Source texts of formatted documents:
--- START ---
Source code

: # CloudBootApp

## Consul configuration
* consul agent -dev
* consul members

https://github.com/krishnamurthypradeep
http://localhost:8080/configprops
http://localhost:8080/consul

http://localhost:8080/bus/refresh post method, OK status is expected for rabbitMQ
--- END ---
What to do: All of the data above should be transcribed exactly.

Exercise response:
Source code

: # CloudBootApp

## Consul configuration
* consul agent -dev
* consul members

https://github.com/krishnamurthypradeep
http://localhost:8080/configprops
http://localhost:8080/consul

http://localhost:8080/bus/refresh post method, OK status is expected for rabbitMQ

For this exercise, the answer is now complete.